EXERCISE: Up to and including the line that holds "The game is", print the data exactly from its first line; do not print the pictures.

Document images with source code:
────────────────

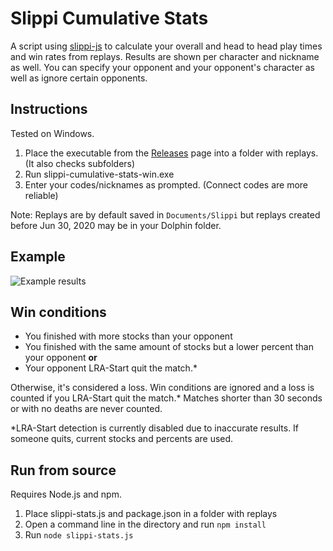 # Slippi Cumulative Stats

A script using [slippi-js](https://github.com/project-slippi/slippi-js) to calculate your overall and head to head play times and win rates from replays. Results are shown per character and nickname as well. You can specify your opponent and your opponent's character as well as ignore certain opponents.

## Instructions
Tested on Windows.

1. Place the executable from the [Releases](https://github.com/BrodyVoth/slippi-cumulative-stats/releases/latest) page into a folder with replays. (It also checks subfolders)
2. Run slippi-cumulative-stats-win.exe
3. Enter your codes/nicknames as prompted. (Connect codes are more reliable)

Note: Replays are by default saved in `Documents/Slippi` but replays created before Jun 30, 2020 may be in your Dolphin folder.

## Example

![Example results](https://i.imgur.com/SmMTRLU.png)

## Win conditions
* You finished with more stocks than your opponent
* You finished with the same amount of stocks but a lower percent than your opponent **or**
* Your opponent LRA-Start quit the match.*

Otherwise, it's considered a loss. Win conditions are ignored and a loss is counted if you LRA-Start quit the match.* Matches shorter than 30 seconds or with no deaths are never counted.

*LRA-Start detection is currently disabled due to inaccurate results. If someone quits, current stocks and percents are used. 

## Run from source
Requires Node.js and npm.

1. Place slippi-stats.js and package.json in a folder with replays
2. Open a command line in the directory and run `npm install`
3. Run `node slippi-stats.js`
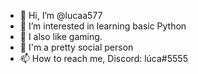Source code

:- 👋 Hi, I’m @lucaa577
- 👀 I’m interested in learning basic Python
- 🌱 I also like gaming.
- 💞️ I'm a pretty social person
- 📫 How to reach me, Discord: lúca#5555

<!---
lucaa577/lucaa577 is a ✨ special ✨ repository because its `README.md` (this file) appears on your GitHub profile.
You can click the Preview link to take a look at your changes.
--->
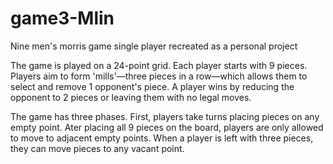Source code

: # game3-Mlin
Nine men's morris game single player recreated as a personal project

The game is played on a 24-point grid. Each player starts with 9 pieces. Players aim to form 'mills'—three pieces in a row—which allows them to select and remove 1 opponent's piece. A player wins by reducing the opponent to 2 pieces or leaving them with no legal moves. 

The game has three phases. First, players take turns placing pieces on any empty point. Ater placing all 9 pieces on the board, players are only allowed to move to adjacent empty points. When a player is left with three pieces, they can move pieces to any vacant point.
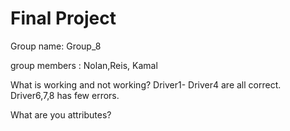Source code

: # Final Project

Group name: Group_8

group members : Nolan,Reis, Kamal

What is working and not working?
Driver1- Driver4 are all correct.
Driver6,7,8 has few errors.



What are you attributes?


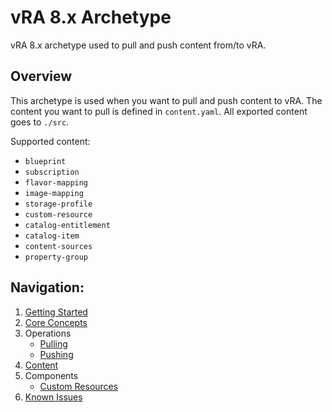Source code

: # vRA 8.x Archetype
vRA 8.x archetype used to pull and push content from/to vRA.

## Overview
This archetype is used when you want to pull and push content to vRA. The content you want to pull is defined in `content.yaml`.
All exported content goes to `./src`.

Supported content: 
* `blueprint`
* `subscription`
* `flavor-mapping`
* `image-mapping` 
* `storage-profile` 
* `custom-resource` 
* `catalog-entitlement`
* `catalog-item` 
* `content-sources` 
* `property-group`


## Navigation:
1. [Getting Started](General/Getting%20Started.md)
2. [Core Concepts](General/Core%20Concepts.md)
3. Operations
   * [Pulling](Operations/Pulling.md)
   * [Pushing](Operations/Pushing.md)
4. [Content](General/Content.md)
5. Components
   * [Custom Resources](Components/Custom%20Resources.md)
6. [Known Issues](General/Known%20Issues.md)
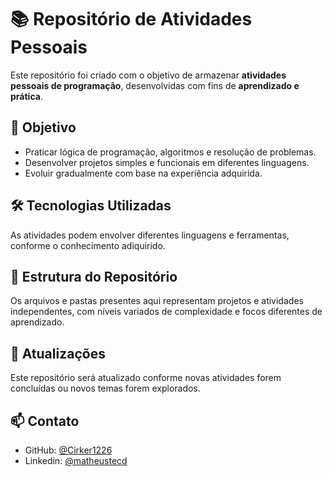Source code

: 
# 📚 Repositório de Atividades Pessoais

Este repositório foi criado com o objetivo de armazenar **atividades pessoais de programação**, desenvolvidas com fins de **aprendizado e prática**.

## 🎯 Objetivo

- Praticar lógica de programação, algoritmos e resolução de problemas.
- Desenvolver projetos simples e funcionais em diferentes linguagens.
- Evoluir gradualmente com base na experiência adquirida.

## 🛠️ Tecnologias Utilizadas

As atividades podem envolver diferentes linguagens e ferramentas, conforme o conhecimento adiquirido.

## 📁 Estrutura do Repositório

Os arquivos e pastas presentes aqui representam projetos e atividades independentes, com níveis variados de complexidade e focos diferentes de aprendizado.

## 🔄 Atualizações

Este repositório será atualizado conforme novas atividades forem concluídas ou novos temas forem explorados.

## 📫 Contato

- GitHub: [@Cirker1226](https://github.com/Cirker1226)
- Linkedin: [@matheustecd](https://www.linkedin.com/in/matheustecd/)
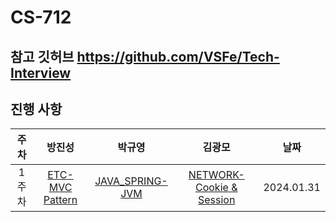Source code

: # CS-712

## 참고 깃허브 https://github.com/VSFe/Tech-Interview

## 진행 사항
|주차|                            방진성                             | 박규영 | 김광모 | 날짜 |
|:-----:|:----------------------------------------------------------:|:---:|:---:|:---:|
|1주차|    [ETC-MVC Pattern](05-ETC/8_MVC%20Pattern/Readme.md)     | [JAVA_SPRING-JVM](07-JAVA_SPRING/1_JVM/Readme.md) | [NETWORK-Cookie & Session](03-NETWORK/1_Cookie%20%26%20Session/Readme.md) | 2024.01.31 |
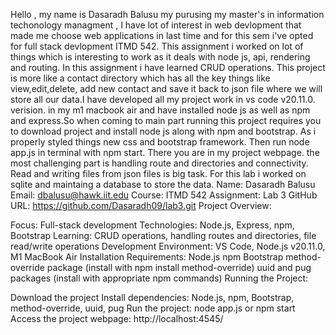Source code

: Hello , my name is Dasaradh Balusu my purusing my master's in information techonology managment , I have lot of interest in web devlopment that made me choose web applications in last time and for this sem i've opted for full stack devlopment ITMD 542. This assignment i worked on lot of things which is interesting to work as it deals with node js, api, rendering and routing. In this assignment i have learned CRUD operations. This project is more like a contact directory which has all the key things like view,edit,delete, add new contact and save it back to json file where we will store all our data.I have developed all my project work in vs code  v20.11.0. verision. in my m1 macbook air and have installed node js as well as npm and express.So when coming to main part running this project requires you to download project and install node js along with npm and bootstrap. As i properly styled things new css and bootstrap framework. Then run node app.js in terminal with npm start. There you are in my project webpage. the most challenging part is handling route and directories and connectivity. Read and writing files from json files is big task. For this lab i worked on sqlite and maintaing a database to store the data. 
Name: Dasaradh Balusu
Email: dbalusu@hawk.iit.edu
Course: ITMD 542
Assignment: Lab 3
GitHub URL: https://github.com/Dasaradh09/lab3.git
Project Overview:

Focus: Full-stack development
Technologies: Node.js, Express, npm, Bootstrap
Learning: CRUD operations, handling routes and directories, file read/write operations
Development Environment: VS Code, Node.js v20.11.0, M1 MacBook Air
Installation Requirements:
Node.js
npm
Bootstrap
method-override package (install with npm install method-override)
uuid and pug packages (install with appropriate npm commands)
Running the Project:

Download the project
Install dependencies: Node.js, npm, Bootstrap, method-override, uuid, pug
Run the project: node app.js or npm start
Access the project webpage: http://localhost:4545/
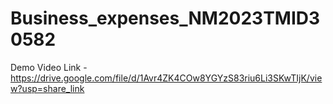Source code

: # Business_expenses_NM2023TMID30582


Demo Video Link - https://drive.google.com/file/d/1Avr4ZK4COw8YGYzS83riu6Li3SKwTIjK/view?usp=share_link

────────────────

ANSWER FOR THE TASK:
 # Slippi Cumulative Stats

A script using [slippi-js](https://github.com/project-slippi/slippi-js) to calculate your overall and head to head play times and win rates from replays. Results are shown per character and nickname as well. You can specify your opponent and your opponent's character as well as ignore certain opponents.

## Instructions
Tested on Windows.

1. Place the executable from the [Releases](https://github.com/BrodyVoth/slippi-cumulative-stats/releases/latest) page into a folder with replays. (It also checks subfolders)
2. Run slippi-cumulative-stats-win.exe
3. Enter your codes/nicknames as prompted. (Connect codes are more reliable)

Note: Replays are by default saved in `Documents/Slippi` but replays created before Jun 30, 2020 may be in your Dolphin folder.

## Example

![Example results](https://i.imgur.com/SmMTRLU.png)

## Win conditions
* You finished with more stocks than your opponent
* You finished with the same amount of stocks but a lower percent than your opponent **or**
* Your opponent LRA-Start quit the match.*

Otherwise, it's considered a loss. Win conditions are ignored and a loss is counted if you LRA-Start quit the match.* Matches shorter than 30 seconds or with no deaths are never counted.

*LRA-Start detection is currently disabled due to inaccurate results. If someone quits, current stocks and percents are used. 

## Run from source
Requires Node.js and npm.

1. Place slippi-stats.js and package.json in a folder with replays
2. Open a command line in the directory and run `npm install`
3. Run `node slippi-stats.js`
Source code

:- 👋 Hi, I’m @lucaa577
- 👀 I’m interested in learning basic Python
- 🌱 I also like gaming.
- 💞️ I'm a pretty social person
- 📫 How to reach me, Discord: lúca#5555

<!---
lucaa577/lucaa577 is a ✨ special ✨ repository because its `README.md` (this file) appears on your GitHub profile.
You can click the Preview link to take a look at your changes.
--->
Source code

: # game3-Mlin
Nine men's morris game single player recreated as a personal project

The game is played on a 24-point grid. Each player starts with 9 pieces. Players aim to form 'mills'—three pieces in a row—which allows them to select and remove 1 opponent's piece. A player wins by reducing the opponent to 2 pieces or leaving them with no legal moves. 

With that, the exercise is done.